Toray has supplied assistance for the construction of a new demonstration-scale plant in Texas following the successful production of fully renewable and recyclable PET fibres and films at laboratory scale.

Toray and Gevo have developed renewable paraxylene from isobutanol which has been converted into bio-based PTA along with  commercially-available bioMEG, to already reach that Bio PET 100 goal, at least on a small scale.

Virent is another company with the backing of Coca Cola which is also making its paraxylene for bioMEG from 100% renewable plant sugars, through a patented, catalytic process.
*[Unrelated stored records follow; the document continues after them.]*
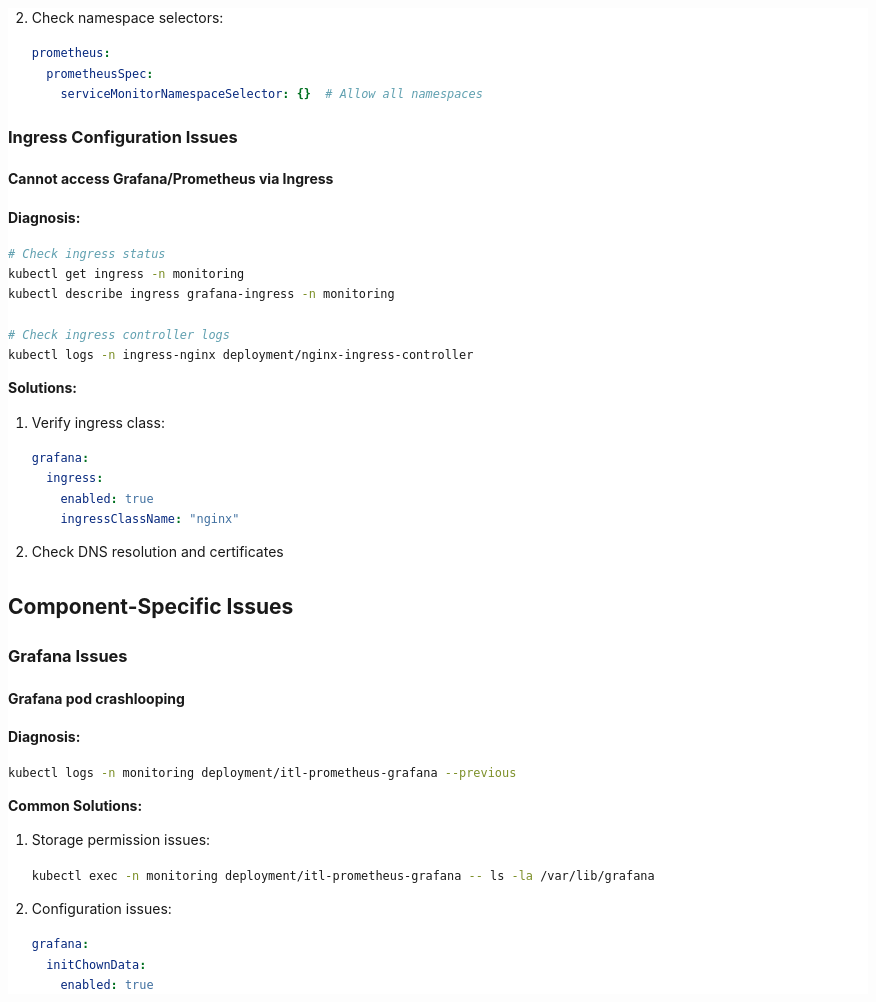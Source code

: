 2. Check namespace selectors:
   ```yaml
   prometheus:
     prometheusSpec:
       serviceMonitorNamespaceSelector: {}  # Allow all namespaces
   ```

### Ingress Configuration Issues

#### Cannot access Grafana/Prometheus via Ingress

**Diagnosis:**
```bash
# Check ingress status
kubectl get ingress -n monitoring
kubectl describe ingress grafana-ingress -n monitoring

# Check ingress controller logs
kubectl logs -n ingress-nginx deployment/nginx-ingress-controller
```

**Solutions:**
1. Verify ingress class:
   ```yaml
   grafana:
     ingress:
       enabled: true
       ingressClassName: "nginx"
   ```

2. Check DNS resolution and certificates

## Component-Specific Issues

### Grafana Issues

#### Grafana pod crashlooping

**Diagnosis:**
```bash
kubectl logs -n monitoring deployment/itl-prometheus-grafana --previous
```

**Common Solutions:**
1. Storage permission issues:
   ```bash
   kubectl exec -n monitoring deployment/itl-prometheus-grafana -- ls -la /var/lib/grafana
   ```

2. Configuration issues:
   ```yaml
   grafana:
     initChownData:
       enabled: true
   ```
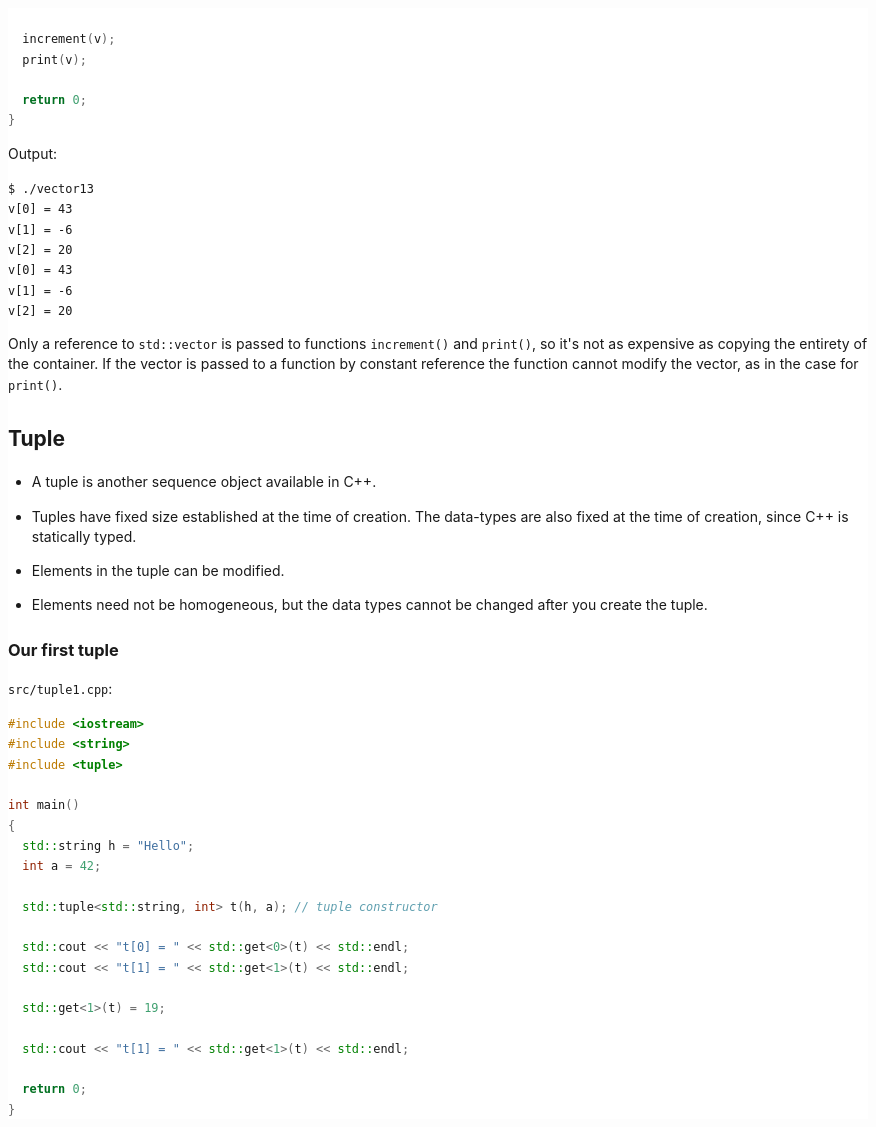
 ```c++

  increment(v);
  print(v);

  return 0;
}
```

Output:

```
$ ./vector13
v[0] = 43
v[1] = -6
v[2] = 20
v[0] = 43
v[1] = -6
v[2] = 20
```

Only a reference to `std::vector` is passed to functions `increment()`
and `print()`, so it's not as expensive as copying the entirety of the container. If the vector is passed to a function by constant reference
the function cannot modify the vector, as in the case for `print()`.

## Tuple

* A tuple is another sequence object available in C++.

* Tuples have fixed size established at the time of creation. The data-types are also fixed at the time of creation, since C++ is statically typed.

* Elements in the tuple can be modified.

* Elements need not be homogeneous, but the data types cannot be changed after
you create the tuple.

### Our first tuple

`src/tuple1.cpp`:

```c++
#include <iostream>
#include <string>
#include <tuple>

int main()
{
  std::string h = "Hello";
  int a = 42;

  std::tuple<std::string, int> t(h, a); // tuple constructor

  std::cout << "t[0] = " << std::get<0>(t) << std::endl;
  std::cout << "t[1] = " << std::get<1>(t) << std::endl;

  std::get<1>(t) = 19;

  std::cout << "t[1] = " << std::get<1>(t) << std::endl;

  return 0;
}
```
A third Coca Cola partner is Holland’s Avantium, which has just successfully demonstrated that its PEF – polyethylene furanoate – can be successfully turned into fibres for textiles industries.

At the Institute of Textile Technology at RWTH Aachen University in Germany, PEF bottles have just been processed into 100% bio-based T-shirts using conventional polyester processing technology and equipment.

“These first PEF T-shirts are yet another important step in the development and commercialisation of PEF as a 100% bio-based and recyclable material,” says Avantium CEO Tom van Aken. “The production of the first PEF T-shirts produced from recycled bottles adds apparel and sportswear to the many potential outlets.”

California-based Micromidas is yet another company looking to replace PTA with a bio-based alternative, and has developed a chemical process technology to make a variety of commodity chemicals from cellulosic biomass and ethylene sourced from waste products. Unlike other processes, Micromidas stresses that its route foregoes fermentation. And while most bioplastics typically initially involve converting biomass to sugar before continuing the chemical conversion, Micromidas is able to skip that step

The company has filed over 16 patents on the technology and has raised $25 million in equity capital to date.

Cloud on the horizon

But there is one cloud on the horizon here – the rush to bioenergy.

Environmental groups are already questioning what implications this will have on land use in the longer term, and according to Michael Carus, who managing director of the Germany natural fibres organisation Nova Institute, the European Union’s Renewable Energy Directive (RED) in particular, is hindering the development of materials use and consequently the entire creation of a bio-based European economy.

“The EU’s bioenergy and biofuel policy, as embodied in the objectives fixed by RED, leads to the systematic allocation of biomass to energy to the disadvantage of material use,” he said. “RED has triggered the development of national action plans and support systems for bioenergy and biofuels and this in turn has driven up biomass prices and agricultural leases, making it far more difficult for other sectors to get their hands on biomass and distorting prices.

“The ‘misallocation of biomass’ is the right phrase here, since this is blocking higher value material uses like chemicals and plastics and fibres from coming to fruition.”

Is this a question of history repeating itself?

Over the years the synthetic fibres industry has been suggesting that many more products should be first made from oil rather just being burned as fuel for vehicles and energy.

Surely lessons will be drawn from this in respect of the bioeconomy?

Whatever the outcome, those involved at all levels of the textile chain need to be watching these developments very closely.